§ **ASSIGNMENT**
In the entries, find all lines that hold the word "such" and copy them.

§ **DATA UNDER STUDY**
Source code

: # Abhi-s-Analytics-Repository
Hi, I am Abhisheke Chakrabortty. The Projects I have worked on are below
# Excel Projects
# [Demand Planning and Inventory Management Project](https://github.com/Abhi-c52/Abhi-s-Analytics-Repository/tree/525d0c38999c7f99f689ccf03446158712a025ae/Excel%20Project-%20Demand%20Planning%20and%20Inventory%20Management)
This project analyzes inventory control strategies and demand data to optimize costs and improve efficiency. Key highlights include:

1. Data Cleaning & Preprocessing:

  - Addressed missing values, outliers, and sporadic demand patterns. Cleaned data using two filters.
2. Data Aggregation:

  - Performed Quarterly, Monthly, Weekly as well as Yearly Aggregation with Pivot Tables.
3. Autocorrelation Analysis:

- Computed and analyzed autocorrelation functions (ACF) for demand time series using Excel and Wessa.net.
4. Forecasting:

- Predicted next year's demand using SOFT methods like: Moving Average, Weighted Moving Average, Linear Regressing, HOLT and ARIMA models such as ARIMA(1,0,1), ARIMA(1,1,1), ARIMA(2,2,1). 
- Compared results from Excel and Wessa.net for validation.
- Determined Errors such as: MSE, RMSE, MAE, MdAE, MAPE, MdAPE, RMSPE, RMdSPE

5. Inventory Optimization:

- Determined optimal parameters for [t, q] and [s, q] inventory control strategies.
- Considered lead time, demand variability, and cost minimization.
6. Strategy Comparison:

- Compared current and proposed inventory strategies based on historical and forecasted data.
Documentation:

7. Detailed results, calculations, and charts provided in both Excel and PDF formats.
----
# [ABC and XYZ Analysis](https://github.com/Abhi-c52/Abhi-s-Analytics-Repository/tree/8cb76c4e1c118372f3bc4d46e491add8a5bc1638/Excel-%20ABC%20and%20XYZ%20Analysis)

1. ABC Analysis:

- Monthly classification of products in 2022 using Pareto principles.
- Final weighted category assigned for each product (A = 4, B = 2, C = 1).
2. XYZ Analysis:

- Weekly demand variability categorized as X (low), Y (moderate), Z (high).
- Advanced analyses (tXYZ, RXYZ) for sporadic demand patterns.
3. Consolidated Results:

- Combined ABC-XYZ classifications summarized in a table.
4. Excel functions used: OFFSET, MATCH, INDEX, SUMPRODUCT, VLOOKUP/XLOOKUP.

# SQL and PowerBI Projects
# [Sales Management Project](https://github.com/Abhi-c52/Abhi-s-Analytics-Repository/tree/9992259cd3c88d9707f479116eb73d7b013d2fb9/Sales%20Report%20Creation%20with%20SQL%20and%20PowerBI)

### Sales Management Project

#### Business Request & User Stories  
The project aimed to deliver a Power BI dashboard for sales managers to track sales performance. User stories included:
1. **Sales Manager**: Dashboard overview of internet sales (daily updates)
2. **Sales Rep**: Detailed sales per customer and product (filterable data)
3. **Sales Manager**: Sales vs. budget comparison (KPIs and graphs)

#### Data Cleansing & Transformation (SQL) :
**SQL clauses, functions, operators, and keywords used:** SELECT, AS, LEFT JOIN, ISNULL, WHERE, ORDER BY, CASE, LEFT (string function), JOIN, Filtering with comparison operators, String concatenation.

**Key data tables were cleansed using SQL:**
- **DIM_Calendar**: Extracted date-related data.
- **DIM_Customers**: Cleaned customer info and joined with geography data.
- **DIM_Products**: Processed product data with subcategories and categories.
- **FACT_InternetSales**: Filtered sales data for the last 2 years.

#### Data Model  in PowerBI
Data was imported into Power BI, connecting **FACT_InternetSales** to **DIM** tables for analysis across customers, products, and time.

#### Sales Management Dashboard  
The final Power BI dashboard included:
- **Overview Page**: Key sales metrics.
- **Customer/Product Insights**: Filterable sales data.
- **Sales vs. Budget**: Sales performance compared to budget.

§ **ANSWER BELOW**
- Predicted next year's demand using SOFT methods like: Moving Average, Weighted Moving Average, Linear Regressing, HOLT and ARIMA models such as ARIMA(1,0,1), ARIMA(1,1,1), ARIMA(2,2,1). 
- Determined Errors such as: MSE, RMSE, MAE, MdAE, MAPE, MdAPE, RMSPE, RMdSPE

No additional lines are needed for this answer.